Sandalphon memeriksa potongan surat lengkap di tangannya saat matanya berbinar puas.
“Dan aku akan menjadi pembawa pesan dari pengumuman besar ini. Aku yakin berita ini akan menggerakkan hati mereka, dan mereka untuk sementara waktu akan mengesampingkan perbedaan mereka dan mencapai prestasi yang belum pernah terwujud selama ribuan tahun.”
Sejak penciptaan Path of the Flaming Sword, Sandalphon bertugas menjaga keseimbangan internal organisasi.
Setidaknya sebelum kemunculan Gereja Kubah, dia dan bawahannya adalah faktor kontribusi utama. Pekerjaannya sangat penting, mencakup seluk-beluk setiap personel serta arus informasi.
“Hehe, tunggu saja, kita akan tak terhentikan begitu kita tiba.

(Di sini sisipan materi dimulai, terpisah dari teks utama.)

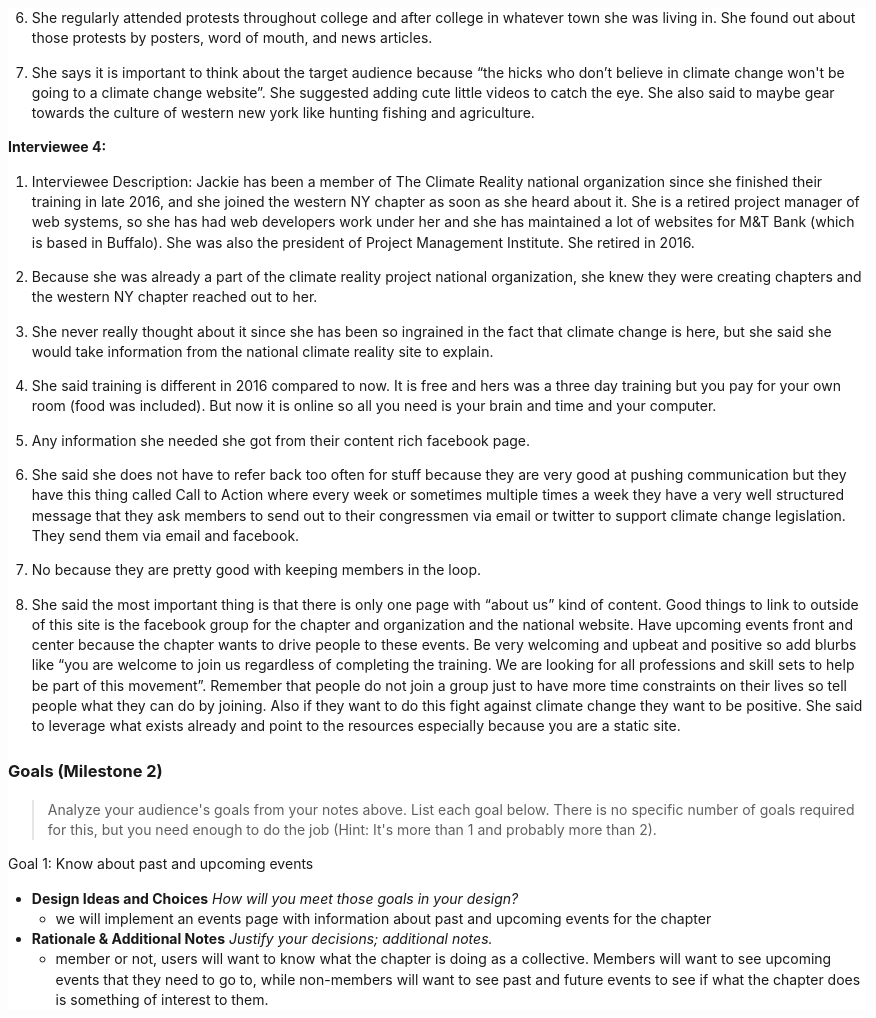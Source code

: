6. She regularly attended protests throughout college and after college in whatever town she was living in. She found out about those protests by posters, word of mouth, and news articles.

7. She says it is important to think about the target audience because “the hicks who don’t believe in climate change won't be going to a climate change website”. She suggested adding cute little videos to catch the eye. She also said to maybe gear towards the culture of western new york like hunting fishing and agriculture.


**Interviewee 4:**

1. Interviewee Description: Jackie has been a member of The Climate Reality national organization since she finished their training in late 2016, and she joined the western NY chapter as soon as she heard about it. She is a retired project manager of web systems, so she has had web developers work under her and she has maintained a lot of websites for M&T Bank (which is based in Buffalo). She was also the president of Project Management Institute. She retired in 2016.

2. Because she was already a part of the climate reality project national organization, she knew they were creating chapters and the western NY chapter reached out to her.

3. She never really thought about it since she has been so ingrained in the fact that climate change is here, but she said she would take information from the national climate reality site to explain.

4. She said training is different in 2016 compared to now. It is free and hers was a three day training but you pay for your own room (food was included). But now it is online so all you need is your brain and time and your computer.

5. Any information she needed she got from their content rich facebook page.

6. She said she does not have to refer back too often for stuff because they are very good at pushing communication but they have this thing called Call to Action where every week or sometimes multiple times a week they have a very well structured message that they ask members to send out to their congressmen via email or twitter to support climate change legislation. They send them via email and facebook.

7. No because they are pretty good with keeping members in the loop.

8. She said the most important thing is that there is only one page with “about us” kind of content. Good things to link to outside of this site is the facebook group for the chapter and organization and the national website. Have upcoming events front and center because the chapter wants to drive people to these events. Be very welcoming and upbeat and positive so add blurbs like “you are welcome to join us regardless of completing the training. We are looking for all professions and skill sets to help be part of this movement”. Remember that people do not join a group just to have more time constraints on their lives so tell people what they can do by joining. Also if they want to do this fight against climate change they want to be positive. She said to leverage what exists already and point to the resources especially because you are a static site.


### Goals (Milestone 2)
> Analyze your audience's goals from your notes above. List each goal below. There is no specific number of goals required for this, but you need enough to do the job (Hint: It's more than 1 and probably more than 2).

Goal 1: Know about past and upcoming events
- **Design Ideas and Choices** _How will you meet those goals in your design?_
  - we will implement an events page with information about past and upcoming events for the chapter
- **Rationale & Additional Notes** _Justify your decisions; additional notes._
  - member or not, users will want to know what the chapter is doing as a collective. Members will want to see upcoming events that they need to go to, while non-members will want to see past and future events to see if what the chapter does is something of interest to them.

Dia hanyalah Peringkat Supreme, dan jika dia adalah dewa sejati, lalu kenapa? Path of the Flaming Sword telah membunuh banyak Peringkat Supreme di masa lalu, apa arti satu lagi?”

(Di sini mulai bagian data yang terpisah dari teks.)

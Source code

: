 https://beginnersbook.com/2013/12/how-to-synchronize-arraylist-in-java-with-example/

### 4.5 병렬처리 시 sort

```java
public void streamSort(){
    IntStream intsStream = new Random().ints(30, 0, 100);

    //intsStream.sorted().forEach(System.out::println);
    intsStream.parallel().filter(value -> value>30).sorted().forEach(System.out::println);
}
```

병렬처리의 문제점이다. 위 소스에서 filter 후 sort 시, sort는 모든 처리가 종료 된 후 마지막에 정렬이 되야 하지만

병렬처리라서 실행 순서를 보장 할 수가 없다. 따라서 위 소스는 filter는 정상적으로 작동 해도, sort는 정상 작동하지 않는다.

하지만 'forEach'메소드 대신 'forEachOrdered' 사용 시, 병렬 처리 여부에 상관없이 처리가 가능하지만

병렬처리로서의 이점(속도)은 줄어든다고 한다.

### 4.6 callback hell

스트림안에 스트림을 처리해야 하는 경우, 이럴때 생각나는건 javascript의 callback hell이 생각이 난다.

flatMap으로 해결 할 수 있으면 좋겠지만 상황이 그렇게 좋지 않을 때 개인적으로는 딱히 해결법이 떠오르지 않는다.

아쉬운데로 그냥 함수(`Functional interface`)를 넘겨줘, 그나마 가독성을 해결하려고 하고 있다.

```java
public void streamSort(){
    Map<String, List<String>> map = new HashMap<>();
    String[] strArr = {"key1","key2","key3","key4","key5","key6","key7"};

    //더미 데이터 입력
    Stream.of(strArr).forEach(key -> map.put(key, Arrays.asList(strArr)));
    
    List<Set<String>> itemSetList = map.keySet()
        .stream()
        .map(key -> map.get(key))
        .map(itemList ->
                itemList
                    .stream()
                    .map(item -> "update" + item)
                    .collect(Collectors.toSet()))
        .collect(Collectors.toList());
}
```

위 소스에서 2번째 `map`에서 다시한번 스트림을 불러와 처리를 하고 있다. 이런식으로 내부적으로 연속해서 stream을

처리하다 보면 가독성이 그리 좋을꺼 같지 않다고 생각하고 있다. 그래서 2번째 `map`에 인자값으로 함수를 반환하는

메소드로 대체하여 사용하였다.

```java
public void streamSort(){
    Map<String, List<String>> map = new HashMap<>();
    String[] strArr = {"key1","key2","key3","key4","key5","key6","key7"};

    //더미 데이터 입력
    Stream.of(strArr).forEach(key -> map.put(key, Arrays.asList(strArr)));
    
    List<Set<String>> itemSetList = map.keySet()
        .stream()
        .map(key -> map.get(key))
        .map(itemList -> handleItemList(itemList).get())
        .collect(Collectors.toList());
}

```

Dukung kami di Hosted Novel.
Sandalphon mengulurkan jari-jarinya yang gelap dan langsing. Senyuman menawan namun mengancam terukir di wajahnya yang mulus bagaikan mutiara hitam. Menggunakan kukunya yang tajam dan menghitam, dia memutar benang longgar dari kain lap di sampingnya.
Laba-laba kecil segera bergegas mendekat, mengangkut surat-surat yang telah selesai ditulisnya.

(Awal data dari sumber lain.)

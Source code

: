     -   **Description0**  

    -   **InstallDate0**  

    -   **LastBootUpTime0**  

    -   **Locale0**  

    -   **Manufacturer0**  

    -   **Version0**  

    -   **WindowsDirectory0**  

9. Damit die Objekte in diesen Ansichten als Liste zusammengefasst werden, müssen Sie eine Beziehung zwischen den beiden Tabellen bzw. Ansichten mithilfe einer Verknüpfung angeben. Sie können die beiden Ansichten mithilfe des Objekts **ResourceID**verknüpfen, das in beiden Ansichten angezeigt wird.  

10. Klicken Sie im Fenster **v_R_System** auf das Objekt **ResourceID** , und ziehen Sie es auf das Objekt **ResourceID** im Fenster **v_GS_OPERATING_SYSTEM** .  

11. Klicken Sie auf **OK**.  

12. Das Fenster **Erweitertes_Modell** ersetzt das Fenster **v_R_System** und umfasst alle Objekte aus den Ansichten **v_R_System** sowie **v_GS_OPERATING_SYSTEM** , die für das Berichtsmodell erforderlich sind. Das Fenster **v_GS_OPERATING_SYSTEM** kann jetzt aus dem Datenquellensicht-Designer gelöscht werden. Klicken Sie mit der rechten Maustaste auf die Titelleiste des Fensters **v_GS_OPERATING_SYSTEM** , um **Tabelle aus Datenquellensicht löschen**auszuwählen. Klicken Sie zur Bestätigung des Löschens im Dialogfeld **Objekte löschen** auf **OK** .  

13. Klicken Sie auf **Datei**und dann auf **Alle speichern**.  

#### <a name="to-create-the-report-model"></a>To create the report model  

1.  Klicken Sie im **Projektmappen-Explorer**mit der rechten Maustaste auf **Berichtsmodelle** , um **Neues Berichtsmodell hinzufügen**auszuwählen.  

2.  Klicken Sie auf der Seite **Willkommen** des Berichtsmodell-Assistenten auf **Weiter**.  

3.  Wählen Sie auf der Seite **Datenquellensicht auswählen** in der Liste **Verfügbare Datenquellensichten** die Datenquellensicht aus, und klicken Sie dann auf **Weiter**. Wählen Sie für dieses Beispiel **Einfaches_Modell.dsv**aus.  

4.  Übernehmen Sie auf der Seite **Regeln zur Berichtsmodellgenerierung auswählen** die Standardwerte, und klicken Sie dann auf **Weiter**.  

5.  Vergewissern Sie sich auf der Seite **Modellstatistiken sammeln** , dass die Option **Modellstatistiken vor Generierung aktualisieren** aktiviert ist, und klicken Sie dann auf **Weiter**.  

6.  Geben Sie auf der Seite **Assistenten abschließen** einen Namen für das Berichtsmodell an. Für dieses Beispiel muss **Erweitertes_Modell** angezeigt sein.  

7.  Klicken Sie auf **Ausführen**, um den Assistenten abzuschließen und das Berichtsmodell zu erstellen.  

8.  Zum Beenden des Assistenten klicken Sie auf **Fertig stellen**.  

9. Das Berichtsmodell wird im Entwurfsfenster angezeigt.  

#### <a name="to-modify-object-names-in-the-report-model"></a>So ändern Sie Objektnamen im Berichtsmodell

Mengagumi laba-laba itu dengan mata penuh kasih, dia mengulurkan tangan untuk mengelus bulu-bulu kaku mereka. Dia kemudian meregangkan tubuhnya dengan lelah sebelum secara kebiasaan melangkah maju dua kali.
Gema yang keras bergema di seluruh gua bawah tanah. ‘Tubuh’ bagian bawah Sandalphon yang besar, yang ditutupi oleh sutra laba-laba dan bebatuan, menggeser seluruh sarang. Hal ini mengakibatkan banyaknya retakan yang terbentuk di dinding batu di sekitarnya.
Sandalphon mengamati kekacauan di sarangnya dan menutup mulutnya dengan tangan. “Ups, sepertinya aku sudah cukup lama tidak bergerak.”
Dia mulai meregangkan persendian dari kedelapan kakinya dan terus maju, melangkah turun dari platform tempat asalnya berada.
Gemuruh!!
Sandalphon telah sepenuhnya melepaskan diri dari bebatuan dan batu, memperingatkan perutnya yang cukup besar.
Tubuh bagian atasnya adalah wanita telanjang dan bertubuh sintal, sedangkan separuh bagian bawahnya adalah arachnida yang mengerikan.
Seluruh gua mulai bergetar, dan tak lama kemudian, beberapa ‘orang kecil’ berkulit gelap dan berambut perak muncul dari lubang-lubang di dinding batu.
Mereka berlutut ke tanah dan menangis dalam beberapa bahasa peri: beberapa menangis tersedu-sedu sementara yang lain menari kegirangan, semuanya tampak dalam kegilaan yang histeris.
‘Orang-orang kecil’ ini memang adalah peri hitam yang disingkirkan oleh dunia.
Dan dibandingkan dengan Sandalphon, tubuh mereka benar-benar sangat kecil. Saat dia berdiri di gua yang tampak tak berdasar itu, sosok yang disebut pertama tampak bagaikan gunung yang tak bisa didaki.
Malaikat dengan nama sandi ‘Sandalphon’ itu memang adalah “Dewa Laba-laba” yang disembah oleh para peri hitam. Sebuah eksistensi yang juga dikenal sebagai ‘induk semang’.
Makhluk mitologis yang telah ada sejak awal, jauh sebelum para peri lahir ke dunia.
Tingkat kekuatannya hampir setara dengan Raja Raksasa.
“Ngomong-ngomong, di mana boneka kecil yang kukirim untuk memata-matai toko buku itu? Seharusnya sudah ada kabar sekarang.”
Sandalphon tidak mempedulikan para peri hitam yang bersujud dan malah mengetuk dagunya dengan jari-jarinya.
Saat ini, tidak banyak orang di dunia luar yang tahu tentang kemunculan Sandalphon di alam bayangan sebagai makhluk bayangan. Serangga bayangan yang tercipta itu sebagian dapat dianggap sebagai budaknya, dan dia dapat dengan mudah mengubah kehendak mereka dengan sedikit usaha.
Namun, saat dia hendak menarik benang untuk mengukur situasi, wajahnya langsung menjadi gelap gulita.
Dia bisa merasakan bahwa serangga-serangga bayangan itu mulai hancur tak terkendali!
Bukan satu, bukan sepuluh, tetapi semuanya!
“Ada apa ini?! Siapa dalang di balik semua ini?!”
Ekspresi Sandalphon memancarkan kebencian mutlak. Tanpa ragu-ragu, dia segera meletakkan tangannya di atas benang sutra dan mulai melakukan intervensi.
Tepat saat dia terhubung dengan salah satu serangga bayangan, ekspresinya berkerut penuh kedengkian.
“Bagaimana ini mungkin?! Sebab dan akibat, kekuatan Hukum!!”